I'm getting quite excited. Next week I get to pick out a new cell phone.
But for those that know me, you all understand that it may prove to be quite a shock to the system. There are so many options to choose from anymore. How does a gal know what's right for her? So, I am making a quick list of things I must have and nix those options I don't really need. Take notes, girls.

Well, to begin with, the cell phone must be easy to hold and transport.
I don't want to dig into my purse to find some teensy, tiny, matchbook-sized phone beeping out “Love Shack” for everybody in WalMart to hear. People have a strange tendency to stare at a woman who has a purse as big as a bowling bag and a phone as small as a cracker. Especially when she's spilling out every piece of change and sticky gum wrapper and old receipt that she's toting around, trying to find the source of the musical ring - the entire time mumbling, “Crap, crap, crap...” under her breath in the Bible aisle.

Okay, so now we move along to the buttons:
I don't see well without my glasses, (which are usually sitting in the bathroom next to my stack of reading material). But, heck, I don't see that great with them, either! So, the buttons must be legible in an emergency. I'll never get 911 by dialing 622 or 844 or whatever my blurred vision tricks me into seeing. Ideally, the buttons must be larger than a grain of salt- but smaller than a Post-It note. I am hoping to find a phone with buttons as large as a stamp. There is nothing more difficult in the world than trying to push a pea sized button with a bratwurst-sized finger!

There are so many added features to cell phones today. However, I've narrowed it down quite nicely, I think:
I don't need texting because I can't type faster than 10wpm anyway. By the time I got done typing in "hello", I coulda visited in person!
I don't need television or game capability- it's hard enough to see my 40 inch flat screen at home when I'm sitting two feet in front of it!
I definitely don't want Blue Tooth.( Sorry, but there isn't anything more ridiculous in the world than seeing a grown woman with a bird-sized ear bud wrapped around her lobe, talking to herself in the ladies room). (It's truly embarrassing, too, when you continue to answer her questions from the adjacent stall, not realizing she's Blue Toothin' with her mother the whole time!")
I don't need GPS features. I know my way to get groceries, the mall, and the drive through at the liquor store- so what's to need?!! I've never gotten lost yet. (Now, if they want to add something that will help me remember where I parked my car, I'm all for it!)

It's amazing how cell phones emerged from black and silver into cool blue, vibrant orange, passionate purple, frosted cranberry and apple green. Keep it simple, I always say. Besides, when I see a fifty year old lady with a pink phone, I put her right straight into the Floozie catagory. Don't you agree?

Although I need the basics, this one thing is very important- I don't want anything cheap. No plastic or wobbly buttons or antennas that break off. No flips that flop or bar phones that bend. No chocolate that melts down or blackberries that turn sour. (That's a joke there).

MP3, internet, music files, and 1500 ring tones?
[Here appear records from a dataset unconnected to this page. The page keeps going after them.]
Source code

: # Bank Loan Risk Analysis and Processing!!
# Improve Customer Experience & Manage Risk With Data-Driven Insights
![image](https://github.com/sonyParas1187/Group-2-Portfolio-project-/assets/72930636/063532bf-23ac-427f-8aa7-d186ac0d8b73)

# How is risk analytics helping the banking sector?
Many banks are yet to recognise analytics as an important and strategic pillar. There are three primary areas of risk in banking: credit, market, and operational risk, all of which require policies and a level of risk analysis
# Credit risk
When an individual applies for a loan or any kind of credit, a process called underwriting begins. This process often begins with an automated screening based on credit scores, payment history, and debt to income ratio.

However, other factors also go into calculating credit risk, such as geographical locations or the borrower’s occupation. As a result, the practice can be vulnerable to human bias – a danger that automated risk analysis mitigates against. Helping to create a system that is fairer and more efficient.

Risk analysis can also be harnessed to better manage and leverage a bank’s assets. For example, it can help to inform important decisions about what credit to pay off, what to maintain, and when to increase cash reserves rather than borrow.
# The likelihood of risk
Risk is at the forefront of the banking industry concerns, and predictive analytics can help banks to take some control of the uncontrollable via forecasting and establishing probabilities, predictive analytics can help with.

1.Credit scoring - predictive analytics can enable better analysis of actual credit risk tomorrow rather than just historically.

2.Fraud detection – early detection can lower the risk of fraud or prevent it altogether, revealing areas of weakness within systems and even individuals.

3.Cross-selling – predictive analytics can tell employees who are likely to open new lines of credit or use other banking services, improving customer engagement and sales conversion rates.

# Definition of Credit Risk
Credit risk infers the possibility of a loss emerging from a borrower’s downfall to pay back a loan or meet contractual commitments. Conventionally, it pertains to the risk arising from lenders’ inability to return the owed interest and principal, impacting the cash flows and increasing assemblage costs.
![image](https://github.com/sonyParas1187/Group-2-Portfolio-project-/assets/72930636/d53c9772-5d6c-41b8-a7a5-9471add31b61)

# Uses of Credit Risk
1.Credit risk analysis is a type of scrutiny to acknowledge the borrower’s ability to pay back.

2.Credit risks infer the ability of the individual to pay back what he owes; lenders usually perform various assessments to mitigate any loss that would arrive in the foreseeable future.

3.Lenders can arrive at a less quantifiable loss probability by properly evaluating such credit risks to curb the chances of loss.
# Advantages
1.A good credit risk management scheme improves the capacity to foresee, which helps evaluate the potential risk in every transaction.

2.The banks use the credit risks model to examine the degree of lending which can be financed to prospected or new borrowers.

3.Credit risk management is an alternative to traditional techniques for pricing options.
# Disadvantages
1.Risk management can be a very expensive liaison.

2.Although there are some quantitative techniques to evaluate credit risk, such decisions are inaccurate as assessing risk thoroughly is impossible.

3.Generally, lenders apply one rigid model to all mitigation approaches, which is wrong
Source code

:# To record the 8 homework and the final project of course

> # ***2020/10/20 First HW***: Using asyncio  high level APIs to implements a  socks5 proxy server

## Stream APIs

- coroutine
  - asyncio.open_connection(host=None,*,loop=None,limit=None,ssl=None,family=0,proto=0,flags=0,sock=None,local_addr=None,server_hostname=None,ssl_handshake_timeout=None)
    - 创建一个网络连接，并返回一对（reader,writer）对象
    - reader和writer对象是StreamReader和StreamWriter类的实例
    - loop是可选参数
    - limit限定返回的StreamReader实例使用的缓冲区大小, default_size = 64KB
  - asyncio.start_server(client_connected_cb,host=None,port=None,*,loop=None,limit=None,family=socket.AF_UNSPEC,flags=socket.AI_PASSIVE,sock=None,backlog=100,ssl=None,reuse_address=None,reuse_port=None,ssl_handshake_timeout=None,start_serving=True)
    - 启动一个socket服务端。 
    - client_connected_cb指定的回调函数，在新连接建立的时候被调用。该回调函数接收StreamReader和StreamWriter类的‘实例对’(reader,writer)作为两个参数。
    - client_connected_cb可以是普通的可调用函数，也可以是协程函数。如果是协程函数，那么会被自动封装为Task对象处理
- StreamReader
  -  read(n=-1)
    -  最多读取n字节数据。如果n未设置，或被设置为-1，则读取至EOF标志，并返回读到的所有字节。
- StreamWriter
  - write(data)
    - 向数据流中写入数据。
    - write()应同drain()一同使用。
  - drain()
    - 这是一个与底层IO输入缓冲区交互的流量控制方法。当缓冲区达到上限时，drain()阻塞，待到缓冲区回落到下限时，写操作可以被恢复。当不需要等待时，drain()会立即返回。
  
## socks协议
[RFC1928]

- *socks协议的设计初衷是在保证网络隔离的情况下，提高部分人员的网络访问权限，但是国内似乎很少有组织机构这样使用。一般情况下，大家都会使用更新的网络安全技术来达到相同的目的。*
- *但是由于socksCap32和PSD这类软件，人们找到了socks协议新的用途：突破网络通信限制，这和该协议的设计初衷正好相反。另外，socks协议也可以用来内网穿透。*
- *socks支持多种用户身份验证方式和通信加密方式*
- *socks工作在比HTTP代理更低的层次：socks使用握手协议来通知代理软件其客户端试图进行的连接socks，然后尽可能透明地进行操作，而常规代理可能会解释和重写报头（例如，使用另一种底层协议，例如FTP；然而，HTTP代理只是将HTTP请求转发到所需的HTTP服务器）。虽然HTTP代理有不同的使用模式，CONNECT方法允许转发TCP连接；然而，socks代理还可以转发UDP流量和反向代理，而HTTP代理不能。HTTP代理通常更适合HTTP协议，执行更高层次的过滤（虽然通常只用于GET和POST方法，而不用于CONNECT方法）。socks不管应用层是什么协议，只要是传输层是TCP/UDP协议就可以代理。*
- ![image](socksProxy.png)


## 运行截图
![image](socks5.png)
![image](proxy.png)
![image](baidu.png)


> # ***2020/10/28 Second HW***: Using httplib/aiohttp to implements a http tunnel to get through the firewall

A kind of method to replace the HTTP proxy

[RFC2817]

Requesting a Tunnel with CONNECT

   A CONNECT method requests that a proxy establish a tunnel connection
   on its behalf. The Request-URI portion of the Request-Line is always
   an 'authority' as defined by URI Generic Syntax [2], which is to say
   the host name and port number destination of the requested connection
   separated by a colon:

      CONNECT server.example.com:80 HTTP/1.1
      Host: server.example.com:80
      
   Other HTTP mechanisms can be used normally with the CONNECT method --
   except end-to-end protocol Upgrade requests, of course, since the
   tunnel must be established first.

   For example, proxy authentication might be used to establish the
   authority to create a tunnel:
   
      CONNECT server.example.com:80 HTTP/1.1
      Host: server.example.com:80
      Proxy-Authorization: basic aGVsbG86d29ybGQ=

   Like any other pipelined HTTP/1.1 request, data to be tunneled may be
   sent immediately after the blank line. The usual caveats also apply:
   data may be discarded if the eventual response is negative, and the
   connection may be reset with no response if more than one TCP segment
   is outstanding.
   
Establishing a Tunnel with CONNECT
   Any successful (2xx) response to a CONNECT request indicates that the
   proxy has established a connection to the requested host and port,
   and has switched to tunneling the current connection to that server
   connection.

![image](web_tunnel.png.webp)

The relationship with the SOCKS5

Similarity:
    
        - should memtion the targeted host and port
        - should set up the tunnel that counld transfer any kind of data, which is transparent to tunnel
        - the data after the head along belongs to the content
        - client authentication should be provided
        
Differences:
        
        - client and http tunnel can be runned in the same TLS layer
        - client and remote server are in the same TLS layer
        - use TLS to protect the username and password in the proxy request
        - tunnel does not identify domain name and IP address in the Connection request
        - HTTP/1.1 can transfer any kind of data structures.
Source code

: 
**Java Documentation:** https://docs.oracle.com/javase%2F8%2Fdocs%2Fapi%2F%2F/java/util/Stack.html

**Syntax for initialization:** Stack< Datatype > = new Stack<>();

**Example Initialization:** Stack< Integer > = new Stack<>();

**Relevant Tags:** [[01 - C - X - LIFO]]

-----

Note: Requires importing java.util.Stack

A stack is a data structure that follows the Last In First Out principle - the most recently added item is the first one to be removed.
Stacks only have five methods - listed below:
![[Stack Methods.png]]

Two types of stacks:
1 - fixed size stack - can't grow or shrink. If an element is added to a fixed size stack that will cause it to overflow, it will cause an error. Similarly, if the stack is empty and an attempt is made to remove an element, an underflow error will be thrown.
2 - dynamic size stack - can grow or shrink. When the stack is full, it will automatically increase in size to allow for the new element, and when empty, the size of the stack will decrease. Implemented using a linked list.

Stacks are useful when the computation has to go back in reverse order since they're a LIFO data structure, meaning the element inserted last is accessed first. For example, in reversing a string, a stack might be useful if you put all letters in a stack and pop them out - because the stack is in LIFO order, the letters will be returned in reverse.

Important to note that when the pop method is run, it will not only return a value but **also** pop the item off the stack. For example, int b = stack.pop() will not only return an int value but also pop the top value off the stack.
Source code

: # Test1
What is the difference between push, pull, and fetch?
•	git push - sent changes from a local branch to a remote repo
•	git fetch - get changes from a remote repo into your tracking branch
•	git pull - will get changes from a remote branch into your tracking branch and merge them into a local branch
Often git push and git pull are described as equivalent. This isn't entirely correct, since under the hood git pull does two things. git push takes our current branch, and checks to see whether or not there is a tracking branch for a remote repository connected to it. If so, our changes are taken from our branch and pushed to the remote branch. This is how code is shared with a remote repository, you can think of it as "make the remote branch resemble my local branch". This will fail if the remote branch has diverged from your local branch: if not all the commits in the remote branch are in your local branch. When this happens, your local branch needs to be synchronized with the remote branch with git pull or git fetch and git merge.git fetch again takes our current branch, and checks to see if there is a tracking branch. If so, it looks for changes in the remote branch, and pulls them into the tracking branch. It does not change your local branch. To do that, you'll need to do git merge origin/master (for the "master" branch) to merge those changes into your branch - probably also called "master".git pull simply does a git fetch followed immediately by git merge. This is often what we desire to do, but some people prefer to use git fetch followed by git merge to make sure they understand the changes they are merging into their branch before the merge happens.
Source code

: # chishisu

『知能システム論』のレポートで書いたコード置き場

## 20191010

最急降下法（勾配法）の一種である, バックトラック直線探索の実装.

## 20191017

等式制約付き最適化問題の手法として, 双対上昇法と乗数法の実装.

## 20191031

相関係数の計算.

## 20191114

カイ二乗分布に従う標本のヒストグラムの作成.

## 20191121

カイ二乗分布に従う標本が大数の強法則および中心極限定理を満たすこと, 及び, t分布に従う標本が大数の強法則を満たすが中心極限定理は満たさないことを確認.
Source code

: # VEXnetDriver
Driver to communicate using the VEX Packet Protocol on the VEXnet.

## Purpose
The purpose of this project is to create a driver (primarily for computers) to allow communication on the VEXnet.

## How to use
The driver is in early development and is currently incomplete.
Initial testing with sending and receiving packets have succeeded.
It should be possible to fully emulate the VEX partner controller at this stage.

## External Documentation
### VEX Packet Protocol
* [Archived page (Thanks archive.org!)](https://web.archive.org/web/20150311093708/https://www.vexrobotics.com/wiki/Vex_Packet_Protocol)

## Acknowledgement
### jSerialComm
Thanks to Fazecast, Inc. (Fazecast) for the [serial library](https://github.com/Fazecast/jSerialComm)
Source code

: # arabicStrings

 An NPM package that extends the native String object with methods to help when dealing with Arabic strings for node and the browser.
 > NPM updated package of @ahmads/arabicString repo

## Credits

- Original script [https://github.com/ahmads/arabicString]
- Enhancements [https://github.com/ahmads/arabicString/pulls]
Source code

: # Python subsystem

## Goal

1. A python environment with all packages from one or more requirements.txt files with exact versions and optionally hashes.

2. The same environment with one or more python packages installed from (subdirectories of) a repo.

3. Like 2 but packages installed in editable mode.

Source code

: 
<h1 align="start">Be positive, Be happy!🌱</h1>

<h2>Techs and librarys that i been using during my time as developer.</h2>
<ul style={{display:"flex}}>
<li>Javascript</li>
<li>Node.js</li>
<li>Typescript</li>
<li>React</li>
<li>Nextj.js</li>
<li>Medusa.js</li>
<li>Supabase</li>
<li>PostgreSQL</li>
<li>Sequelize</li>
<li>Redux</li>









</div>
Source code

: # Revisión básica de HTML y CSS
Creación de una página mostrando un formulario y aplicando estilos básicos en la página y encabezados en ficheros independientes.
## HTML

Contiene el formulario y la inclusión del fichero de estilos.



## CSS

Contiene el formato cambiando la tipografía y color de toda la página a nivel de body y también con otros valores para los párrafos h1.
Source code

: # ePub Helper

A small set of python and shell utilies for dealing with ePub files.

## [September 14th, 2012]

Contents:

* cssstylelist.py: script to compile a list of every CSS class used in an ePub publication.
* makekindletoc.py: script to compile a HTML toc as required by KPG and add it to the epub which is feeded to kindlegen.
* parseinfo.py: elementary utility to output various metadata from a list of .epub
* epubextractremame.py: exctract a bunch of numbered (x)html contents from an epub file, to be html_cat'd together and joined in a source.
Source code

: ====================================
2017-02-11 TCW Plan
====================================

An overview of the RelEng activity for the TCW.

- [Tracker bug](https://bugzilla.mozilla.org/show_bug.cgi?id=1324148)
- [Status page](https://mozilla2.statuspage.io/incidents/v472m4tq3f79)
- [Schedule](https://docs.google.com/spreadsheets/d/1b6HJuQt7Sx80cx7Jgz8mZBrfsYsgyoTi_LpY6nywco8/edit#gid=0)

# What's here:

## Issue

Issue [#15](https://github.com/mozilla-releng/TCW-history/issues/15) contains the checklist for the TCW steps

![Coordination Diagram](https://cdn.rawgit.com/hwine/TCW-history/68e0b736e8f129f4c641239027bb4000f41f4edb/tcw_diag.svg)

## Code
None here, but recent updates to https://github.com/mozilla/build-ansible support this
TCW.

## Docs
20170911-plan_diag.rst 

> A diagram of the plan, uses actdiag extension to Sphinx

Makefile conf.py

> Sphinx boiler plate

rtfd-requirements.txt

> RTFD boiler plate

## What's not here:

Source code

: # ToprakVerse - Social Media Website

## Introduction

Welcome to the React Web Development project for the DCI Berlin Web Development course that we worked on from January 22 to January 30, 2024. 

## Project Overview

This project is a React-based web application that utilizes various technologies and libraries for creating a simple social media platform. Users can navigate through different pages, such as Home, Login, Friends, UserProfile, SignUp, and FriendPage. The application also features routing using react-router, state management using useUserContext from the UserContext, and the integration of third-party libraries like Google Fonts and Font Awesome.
Don't need 'em. Just give me two or three rings to choose from, such as a beep, a chime, and “Sweet Home Alabama”- (I will choose-depending on how wild a mood I'm in).
As far as all the added features, the only one I really want is a camera. Don't figure I'll ever really use it, but as I always tell people - you never know when you might run across a UFO or Big Foot and not have a freakin' camera looped around your neck!

So, when shopping for a cell phone, us gals have basically come up with the same conclusions we came up with when we were shopping for a man:
1.Don't need nothin' fancy.
2.But won't settle for cheap.
And
3. Size does matter!!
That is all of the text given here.